Fiquei sabendo há pouco sobre a morte de Nick Tosches, que passou para o outro lado no último dia 20, três dias antes de completar 70 anos. O jornalista norte-americano ficou conhecido por escrever sobre música mas levou sua pena para outras tantas paragens. Traduzi parte de seu ótimo Country: The Twisted Roots Of Rock ‘n’ Roll, lançado em 1977, um de seus ótimos livros sobre os primeiros anos do rock’n’roll (a biografia de Jerry Lee Lewis Hellfire, que ele publicou em 1982, é outro deles), que a editora Conrad editou como o pequeno Criaturas Flamejantes, um dos poucos livros da ótima coleção Iê-Iê-Iê, bem como o entrevistei para a Ilustrada há 13 anos sobre seu ótimo A Última Casa de Ópio – e a inspiradora entrevista foi uma desculpa para ele divagar sobre a arte que compartilho com ele: a literatura de não-ficção que também chamamos de jornalismo.
Americano narra tempo esquecido das casas de ópio
Nick Tosches critica mundo massacrado pelo consumismo desenfreado a partir de metáfora do fim das tradições
Livro mescla reportagem jornalística com ficção para falar do modo de vida pós-industrial que destruiu o prazer de ser humano
A milenar arte de se desprender da realidade num luxuoso clube reservado parece ser o delírio mais narcisista da história ou um convite para a completa alienação social, mas nas mãos do escritor norte-americano Nick Tosches se tornou a melhor metáfora para um tempo humano que passou. Assim é A Última Casa de Ópio, curto relato sobre a procura por uma perdida tradição sagrada que funciona como um testamento para um mundo massacrado pelo século 20.

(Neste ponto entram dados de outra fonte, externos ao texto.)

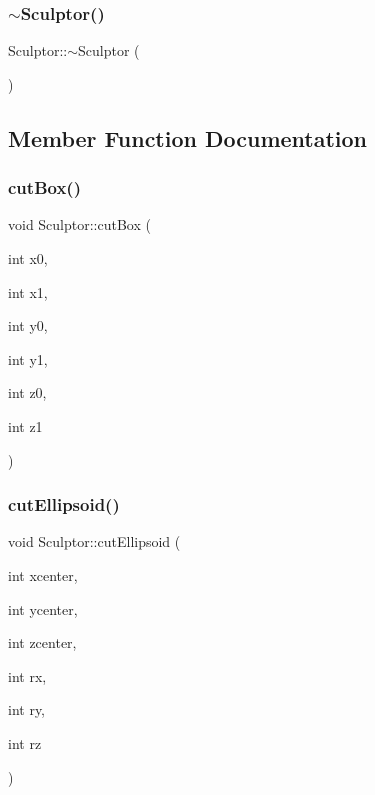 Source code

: \subsubsection{\texorpdfstring{$\sim$Sculptor()}{~Sculptor()}}
{\footnotesize\ttfamily Sculptor\+::$\sim$\+Sculptor (\begin{DoxyParamCaption}{ }\end{DoxyParamCaption})}



\subsection{Member Function Documentation}
\mbox{\label{class_sculptor_aa84a1b12b09e9e103fc8d78f8d1bc00f}} 
\subsubsection{\texorpdfstring{cutBox()}{cutBox()}}
{\footnotesize\ttfamily void Sculptor\+::cut\+Box (\begin{DoxyParamCaption}\item[{int}]{x0,  }\item[{int}]{x1,  }\item[{int}]{y0,  }\item[{int}]{y1,  }\item[{int}]{z0,  }\item[{int}]{z1 }\end{DoxyParamCaption})}

\mbox{\label{class_sculptor_a18d2922c111c4c13653ee07d878151ad}} 
\subsubsection{\texorpdfstring{cutEllipsoid()}{cutEllipsoid()}}
{\footnotesize\ttfamily void Sculptor\+::cut\+Ellipsoid (\begin{DoxyParamCaption}\item[{int}]{xcenter,  }\item[{int}]{ycenter,  }\item[{int}]{zcenter,  }\item[{int}]{rx,  }\item[{int}]{ry,  }\item[{int}]{rz }\end{DoxyParamCaption})}

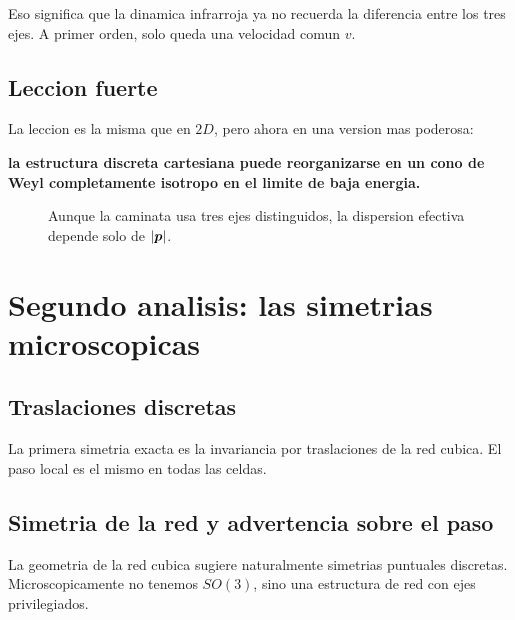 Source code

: Eso significa que la dinamica infrarroja ya no recuerda la diferencia entre los tres ejes. A primer orden, solo queda una velocidad comun \(v\).

\subsection{Leccion fuerte}
La leccion es la misma que en \(2D\), pero ahora en una version mas poderosa:
\begin{displayquote}
\textbf{la estructura discreta cartesiana puede reorganizarse en un cono de Weyl completamente isotropo en el limite de baja energia.}
\end{displayquote}

\begin{figure}[h!]
\centering
{}
\caption{Aunque la caminata usa tres ejes distinguidos, la dispersion efectiva depende solo de \(\abs{\vp}\).}
\end{figure}

\section{Segundo analisis: las simetrias microscopicas}
\subsection{Traslaciones discretas}
La primera simetria exacta es la invariancia por traslaciones de la red cubica. El paso local es el mismo en todas las celdas.

\subsection{Simetria de la red y advertencia sobre el paso}
La geometria de la red cubica sugiere naturalmente simetrias puntuales discretas. Microscopicamente no tenemos \(SO(3)\), sino una estructura de red con ejes privilegiados.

Mais do que uma simples apologia a um hábito lendário que o vazio abarrotado de nossa época tornou tabu, A Última Casa é um libelo individualista com a força juvenil de um Thoureau ou Hakim Bey, mas com sarcasmo e desprezo sábio por tudo aquilo que, apesar de parecer nobre, é supérfluo: a alta cozinha, o culto fresco-intelectual ao vinho, a globalização e o tráfico internacional de drogas como recalques diferentes de um detrator modo de vida pós-industrial que destruiu o sabor de ser humano. Tosches conversou com a Folha sobre este assunto.
A Última Casa de Ópio é, ao mesmo tempo, um romance, uma reportagem e um artigo, com momentos que podem ser verdadeiros ou falsos, além de uma narrativa que é pura digressão.
Verdade. Ficção. Lenda. Literatura. Jornalismo. São categorias, marcas. Nós amamos categorias, amamos marcas. Elas nos impedem de termos de perceber por conta própria. Mas, no fim das contas, dá no mesmo. No caso de A Última Casa de Ópio, direi que tudo é verdade: a verdade da experiência, a verdade do meu coração.
À medida em que você guia o leitor pelo livro, você também descreve a destruição de um velho mundo pelo modo de vida consumista da sociedade ocidental. Que outros prazeres foram esquecidos além do ópio?
Perdemos o maior prazer de todos que é o prazer de sermos nós mesmos. O amor pelo dinheiro, se tornar um rato numa cultura guiada pelo consumo destes tempos, faz de nós fraudes. Quando passamos a maior parte de nossas horas acordados num trabalho, fingindo que gostamos do trabalho, fingindo que gostamos de nosso chefe, fingindo que estamos interessados no nosso trabalho, então o fingimento se torna um estilo de vida. Nós nos tornamos o que T.S. Eliot chamava de “homens ocos”. Quase tudo o que consumimos, quase tudo o que compramos é placebo. Esses produtos de uma cultura consumista vazia é que são as verdadeiras drogas perigosas. Nossa “guerra contra as drogas” deveria ser contra essas coisas.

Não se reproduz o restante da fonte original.